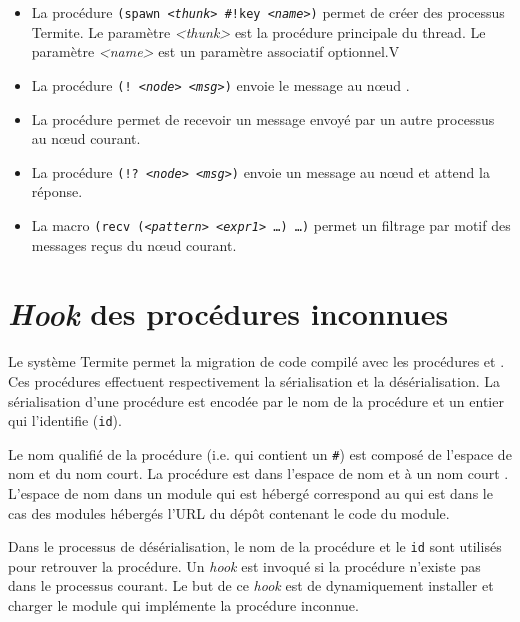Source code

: \begin{itemize}
  \item La procédure \texttt{(spawn \textit{<thunk>} \#!key \textit{<name>})} permet de
    créer des processus Termite. Le paramètre \textit{<thunk>} est la procédure principale
    du thread. Le paramètre \textit{<name>} est un paramètre associatif optionnel.V

  \item La procédure \texttt{(! \textit{<node>} \textit{<msg>})} envoie le message
     au nœud .

  \item La procédure  permet de recevoir un message
    envoyé par un autre processus au nœud courant.

  \item La procédure \texttt{(!? \textit{<node>} \textit{<msg>})} envoie un message au
    nœud  et attend la réponse.

  \item La macro \texttt{(recv (\textit{<pattern>} \textit{<expr1>} \dots) \dots)}
    permet un filtrage par motif des messages reçus du nœud courant.

\end{itemize}

\section{\textit{Hook} des procédures inconnues}
%
Le système Termite permet la migration de code compilé avec les procédures
 et . Ces procédures
effectuent respectivement la sérialisation et la désérialisation.
La sérialisation d'une procédure est encodée par le nom de la procédure et
un entier qui l'identifie (\texttt{id}).

Le nom qualifié de la procédure (i.e. qui contient un \texttt{\#}) est composé
de l'espace de nom et du nom court. La procédure  est
dans l'espace de nom  et à un nom court .
L'espace de nom dans un module qui est hébergé correspond au 
qui est dans le cas des modules hébergés l'URL du dépôt contenant
le code du module.

Dans le processus de désérialisation, le nom de la procédure et le \texttt{id}
sont utilisés pour retrouver la procédure. Un \textit{hook} est invoqué
si la procédure n'existe pas dans le processus courant. Le but de
ce \textit{hook} est de dynamiquement installer et charger le module 
qui implémente la procédure inconnue.

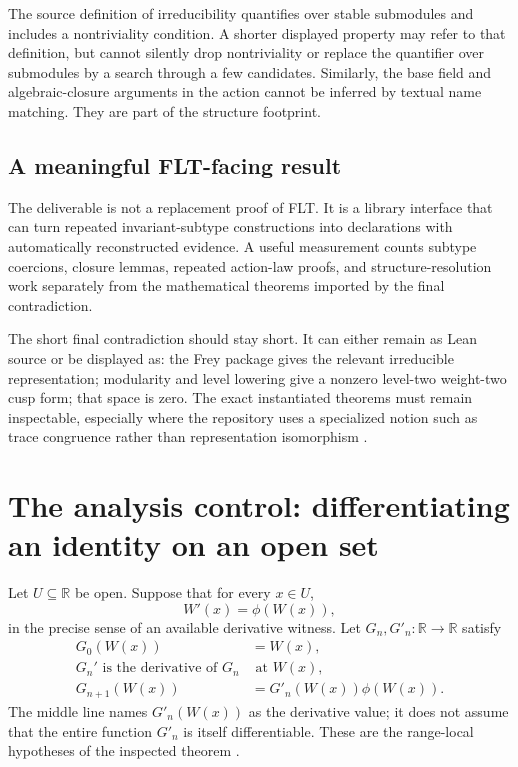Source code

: \documentclass[11pt,a4paper]{article}
\newcommand{\R}{\mathbb R}
\theoremstyle{plain}
\theoremstyle{definition}
\begin{document}
The source definition of irreducibility quantifies over stable submodules and includes a nontriviality condition. A shorter displayed property may refer to that definition, but cannot silently drop nontriviality or replace the quantifier over submodules by a search through a few candidates. Similarly, the base field and algebraic-closure arguments in the action cannot be inferred by textual name matching. They are part of the structure footprint.

\subsection{A meaningful FLT-facing result}
The deliverable is not a replacement proof of FLT. It is a library interface that can turn repeated invariant-subtype constructions into declarations with automatically reconstructed evidence. A useful measurement counts subtype coercions, closure lemmas, repeated action-law proofs, and structure-resolution work separately from the mathematical theorems imported by the final contradiction.

The short final contradiction should stay short. It can either remain as Lean source or be displayed as: the Frey package gives the relevant irreducible representation; modularity and level lowering give a nonzero level-two weight-two cusp form; that space is zero. The exact instantiated theorems must remain inspectable, especially where the repository uses a specialized notion such as trace congruence rather than representation isomorphism \cite{freytail,proofpath}.

\section{The analysis control: differentiating an identity on an open set}\label{sec:analysis}

Let $U\subseteq\R$ be open. Suppose that for every $x\in U$,
\[
 W'(x)=\phi(W(x)),
\]
in the precise sense of an available derivative witness. Let $G_n,G'_n:\R\to\R$ satisfy
\begin{align*}
 G_0(W(x))&=W(x),\\
 G_n'\text{ is the derivative of }G_n&\text{ at }W(x),\\
 G_{n+1}(W(x))&=G'_n(W(x))\phi(W(x)).
\end{align*}
The middle line names $G'_n(W(x))$ as the derivative value; it does not assume that the entire function $G'_n$ is itself differentiable. These are the range-local hypotheses of the inspected theorem \cite{autonomous}.
\end{document}
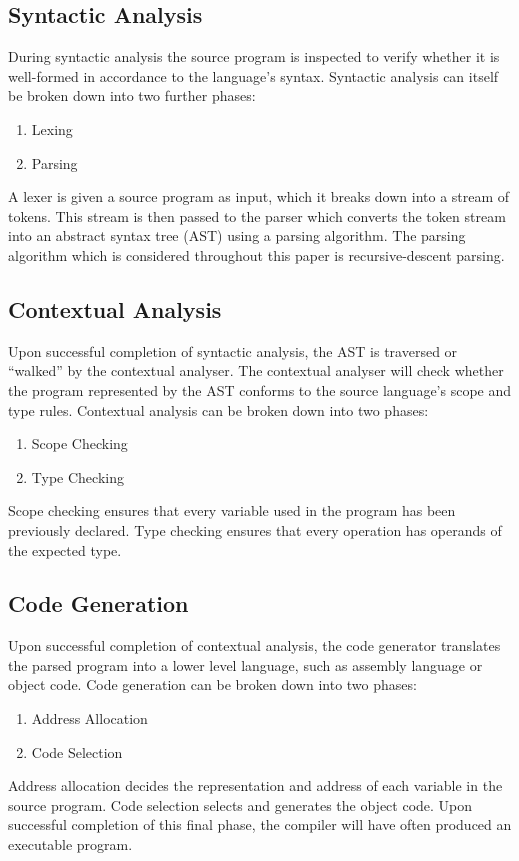 \documentclass{l4proj}
\begin{document}
\begin{appendices}
\subsection{Syntactic Analysis}
During syntactic analysis the source program is inspected to verify whether it is well-formed in accordance to the language's syntax. Syntactic analysis can itself be broken down into two further phases:
\begin{enumerate}
\item Lexing
\item Parsing
\end{enumerate}

A lexer is given a source program as input, which it breaks down into a stream of tokens. This stream is then passed to the parser which converts the token stream into an abstract syntax tree (AST) using a parsing algorithm. The parsing algorithm which is considered throughout this paper is recursive-descent parsing.

\subsection{Contextual Analysis}
Upon successful completion of syntactic analysis, the AST is traversed or ``walked'' by the contextual analyser. The contextual analyser will check whether the program represented by the AST conforms to the source language's scope and type rules. Contextual analysis can be broken down into two phases:
\begin{enumerate}
\item Scope Checking
\item Type Checking
\end{enumerate}

Scope checking ensures that every variable used in the program has been previously declared. Type checking ensures that every operation has operands of the expected type.

\subsection{Code Generation}
Upon successful completion of contextual analysis, the code generator translates the parsed program into a lower level language, such as assembly language or object code. Code generation can be broken down into two phases:
\begin{enumerate}
\item Address Allocation
\item Code Selection
\end{enumerate}

Address allocation decides the representation and address of each variable in the source program. Code selection selects and generates the object code. Upon successful completion of this final phase, the compiler will have often produced an executable program.
\end{appendices}



%
\end{document}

▶ **Exercise details**
Exactly as given, set down each line of the material, but include no pictures.

▶ **Exercise answer**
Source code

: \begin{itemize}
  \item La procédure \texttt{(spawn \textit{<thunk>} \#!key \textit{<name>})} permet de
    créer des processus Termite. Le paramètre \textit{<thunk>} est la procédure principale
    du thread. Le paramètre \textit{<name>} est un paramètre associatif optionnel.V

  \item La procédure \texttt{(! \textit{<node>} \textit{<msg>})} envoie le message
     au nœud .

  \item La procédure  permet de recevoir un message
    envoyé par un autre processus au nœud courant.

  \item La procédure \texttt{(!? \textit{<node>} \textit{<msg>})} envoie un message au
    nœud  et attend la réponse.

  \item La macro \texttt{(recv (\textit{<pattern>} \textit{<expr1>} \dots) \dots)}
    permet un filtrage par motif des messages reçus du nœud courant.

\end{itemize}

\section{\textit{Hook} des procédures inconnues}
%
Le système Termite permet la migration de code compilé avec les procédures
 et . Ces procédures
effectuent respectivement la sérialisation et la désérialisation.
La sérialisation d'une procédure est encodée par le nom de la procédure et
un entier qui l'identifie (\texttt{id}).

Le nom qualifié de la procédure (i.e. qui contient un \texttt{\#}) est composé
de l'espace de nom et du nom court. La procédure  est
dans l'espace de nom  et à un nom court .
L'espace de nom dans un module qui est hébergé correspond au 
qui est dans le cas des modules hébergés l'URL du dépôt contenant
le code du module.

Dans le processus de désérialisation, le nom de la procédure et le \texttt{id}
sont utilisés pour retrouver la procédure. Un \textit{hook} est invoqué
si la procédure n'existe pas dans le processus courant. Le but de
ce \textit{hook} est de dynamiquement installer et charger le module 
qui implémente la procédure inconnue.

Source code

: \documentclass[11pt,a4paper]{article}
\newcommand{\R}{\mathbb R}
\theoremstyle{plain}
\theoremstyle{definition}
\begin{document}
The source definition of irreducibility quantifies over stable submodules and includes a nontriviality condition. A shorter displayed property may refer to that definition, but cannot silently drop nontriviality or replace the quantifier over submodules by a search through a few candidates. Similarly, the base field and algebraic-closure arguments in the action cannot be inferred by textual name matching. They are part of the structure footprint.

\subsection{A meaningful FLT-facing result}
The deliverable is not a replacement proof of FLT. It is a library interface that can turn repeated invariant-subtype constructions into declarations with automatically reconstructed evidence. A useful measurement counts subtype coercions, closure lemmas, repeated action-law proofs, and structure-resolution work separately from the mathematical theorems imported by the final contradiction.

The short final contradiction should stay short. It can either remain as Lean source or be displayed as: the Frey package gives the relevant irreducible representation; modularity and level lowering give a nonzero level-two weight-two cusp form; that space is zero. The exact instantiated theorems must remain inspectable, especially where the repository uses a specialized notion such as trace congruence rather than representation isomorphism \cite{freytail,proofpath}.

\section{The analysis control: differentiating an identity on an open set}\label{sec:analysis}

Let $U\subseteq\R$ be open. Suppose that for every $x\in U$,
\[
 W'(x)=\phi(W(x)),
\]
in the precise sense of an available derivative witness. Let $G_n,G'_n:\R\to\R$ satisfy
\begin{align*}
 G_0(W(x))&=W(x),\\
 G_n'\text{ is the derivative of }G_n&\text{ at }W(x),\\
 G_{n+1}(W(x))&=G'_n(W(x))\phi(W(x)).
\end{align*}
The middle line names $G'_n(W(x))$ as the derivative value; it does not assume that the entire function $G'_n$ is itself differentiable. These are the range-local hypotheses of the inspected theorem \cite{autonomous}.
\end{document}
 \documentclass{l4proj}
\begin{document}
\begin{appendices}
\subsection{Syntactic Analysis}
During syntactic analysis the source program is inspected to verify whether it is well-formed in accordance to the language's syntax. Syntactic analysis can itself be broken down into two further phases:
\begin{enumerate}
\item Lexing
\item Parsing
\end{enumerate}

A lexer is given a source program as input, which it breaks down into a stream of tokens. This stream is then passed to the parser which converts the token stream into an abstract syntax tree (AST) using a parsing algorithm. The parsing algorithm which is considered throughout this paper is recursive-descent parsing.

\subsection{Contextual Analysis}
Upon successful completion of syntactic analysis, the AST is traversed or ``walked'' by the contextual analyser. The contextual analyser will check whether the program represented by the AST conforms to the source language's scope and type rules. Contextual analysis can be broken down into two phases:
\begin{enumerate}
\item Scope Checking
\item Type Checking
\end{enumerate}

Scope checking ensures that every variable used in the program has been previously declared. Type checking ensures that every operation has operands of the expected type.

\subsection{Code Generation}
Upon successful completion of contextual analysis, the code generator translates the parsed program into a lower level language, such as assembly language or object code. Code generation can be broken down into two phases:
\begin{enumerate}
\item Address Allocation
\item Code Selection
\end{enumerate}

Address allocation decides the representation and address of each variable in the source program. Code selection selects and generates the object code. Upon successful completion of this final phase, the compiler will have often produced an executable program.
\end{appendices}



%
\end{document}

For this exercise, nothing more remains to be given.